Persistent LABS, Persistent Systems Ltd., Pune, Maharashtra, India.
PLoS One. 2013 Apr 12;8(4):e60204. doi: 10.1371/journal.pone.0060204. Print 2013.
Next Generation Sequencing (NGS) is a disruptive technology that has found widespread acceptance in the life sciences research community. The high throughput and low cost of sequencing has encouraged researchers to undertake ambitious genomic projects, especially in de novo genome sequencing. Currently, NGS systems generate sequence data as short reads and de novo genome assembly using these short reads is computationally very intensive. Due to lower cost of sequencing and higher throughput, NGS systems now provide the ability to sequence genomes at high depth.

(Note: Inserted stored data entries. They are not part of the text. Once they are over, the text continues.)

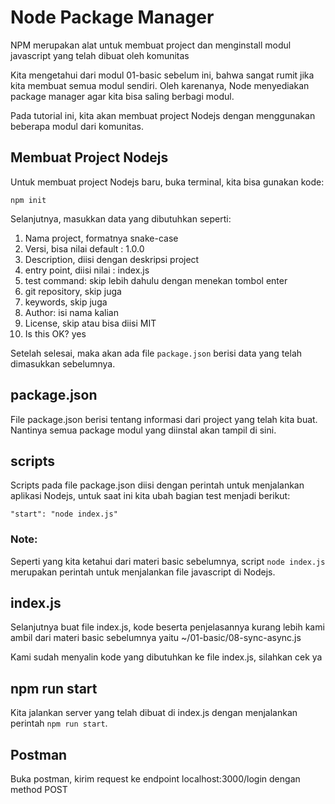 # Node Package Manager

NPM merupakan alat untuk membuat project dan menginstall modul javascript yang telah dibuat oleh komunitas

Kita mengetahui dari modul 01-basic sebelum ini, bahwa sangat rumit jika kita membuat semua modul sendiri. Oleh karenanya, Node menyediakan package manager agar kita bisa saling berbagi modul. 

Pada tutorial ini, kita akan membuat project Nodejs dengan menggunakan beberapa modul dari komunitas.

## Membuat Project Nodejs

Untuk membuat project Nodejs baru, buka terminal, kita bisa gunakan kode:

`npm init`

Selanjutnya, masukkan data yang dibutuhkan seperti:

1.  Nama project, formatnya snake-case
2.  Versi, bisa nilai default : 1.0.0
3.  Description, diisi dengan deskripsi project
4.  entry point, diisi nilai : index.js
5.  test command: skip lebih dahulu dengan menekan tombol enter
6.  git repository, skip juga
7.  keywords, skip juga
8.  Author: isi nama kalian
9.  License, skip atau bisa diisi MIT
10. Is this OK? yes

Setelah selesai, maka akan ada file `package.json` berisi data yang telah dimasukkan sebelumnya.

## package.json

File package.json berisi tentang informasi dari project yang telah kita buat. Nantinya semua package modul yang diinstal akan tampil di sini.


## scripts

Scripts pada file package.json diisi dengan perintah untuk menjalankan aplikasi Nodejs, untuk saat ini kita ubah bagian test menjadi berikut:

`"start": "node index.js"`

### Note:

Seperti yang kita ketahui dari materi basic sebelumnya, script `node index.js` merupakan perintah untuk menjalankan file javascript di Nodejs.

## index.js

Selanjutnya buat file index.js, kode beserta penjelasannya kurang lebih kami ambil dari materi basic sebelumnya yaitu ~/01-basic/08-sync-async.js

Kami sudah menyalin kode yang dibutuhkan ke file index.js, silahkan cek ya

## npm run start

Kita jalankan server yang telah dibuat di index.js dengan menjalankan perintah `npm run start`.

## Postman

Buka postman, kirim request ke endpoint localhost:3000/login dengan method POST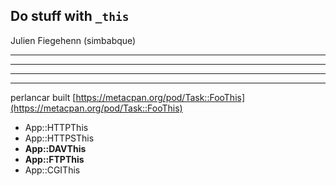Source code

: <style>
.reveal pre {
    width: 100%;
}
</style>

## Do stuff with `_this`

Julien Fiegehenn (simbabque)

---

---

---

---

perlancar built [https://metacpan.org/pod/Task::FooThis](https://metacpan.org/pod/Task::FooThis)

- App::HTTPThis
- App::HTTPSThis
- **App::DAVThis**
- **App::FTPThis**
- App::CGIThis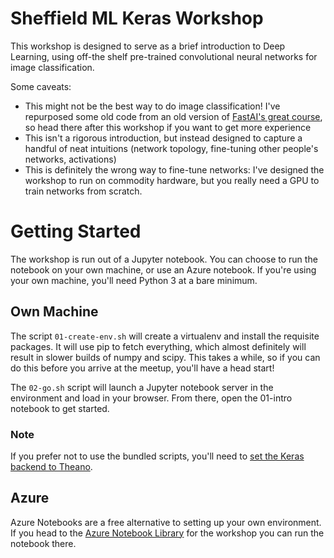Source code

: # Sheffield ML Keras Workshop

This workshop is designed to serve as a brief introduction to Deep Learning, using off-the shelf pre-trained convolutional neural networks for image classification.

Some caveats:

* This might not be the best way to do image classification! I've repurposed some old code from an old version of [FastAI's great course](http://course.fast.ai/), so head there after this workshop if you want to get more experience
* This isn't a rigorous introduction, but instead designed to capture a handful of neat intuitions (network topology, fine-tuning other people's networks, activations)
* This is definitely the wrong way to fine-tune networks: I've designed the workshop to run on commodity hardware, but you really need a GPU to train networks from scratch.

# Getting Started

The workshop is run out of a Jupyter notebook. You can choose to run the notebook on your own machine, or use an Azure notebook. If you're using your own machine, you'll need Python 3 at a bare minimum.

## Own Machine

The script `01-create-env.sh` will create a virtualenv and install the requisite packages. It will use pip to fetch everything, which almost definitely will result in slower builds of numpy and scipy. This takes a while, so if you can do this before you arrive at the meetup, you'll have a head start!

The `02-go.sh` script will launch a Jupyter notebook server in the environment and load in your browser. From there, open the 01-intro notebook to get started.

### Note

If you prefer not to use the bundled scripts, you'll need to [set the Keras backend to Theano](https://keras.io/backend/).

## Azure

Azure Notebooks are a free alternative to setting up your own environment. If you head to the [Azure Notebook Library](https://notebooks.azure.com/anon-pu0iva/libraries/shefmlkeras) for the workshop you can run the notebook there.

However, currently no report is available highlighting the impact of high sequence depth on genome assembly using real data sets and multiple assembly algorithms. Recently, some studies have evaluated the impact of sequence coverage, error rate and average read length on genome assembly using multiple assembly algorithms, however, these evaluations were performed using simulated datasets. One limitation of using simulated datasets is that variables such as error rates, read length and coverage which are known to impact genome assembly are carefully controlled. Hence, this study was undertaken to identify the minimum depth of sequencing required for de novo assembly for different sized genomes using graph based assembly algorithms and real datasets. Illumina reads for E.coli (4.6 MB) S.kudriavzevii (11.18 MB) and C.elegans (100 MB) were assembled using SOAPdenovo, Velvet, ABySS, Meraculous and IDBA-UD. Our analysis shows that 50X is the optimum read depth for assembling these genomes using all assemblers except Meraculous which requires 100X read depth. Moreover, our analysis shows that de novo assembly from 50X read data requires only 6-40 GB RAM depending on the genome size and assembly algorithm used. We believe that this information can be extremely valuable for researchers in designing experiments and multiplexing which will enable optimum utilization of sequencing as well as analysis resources.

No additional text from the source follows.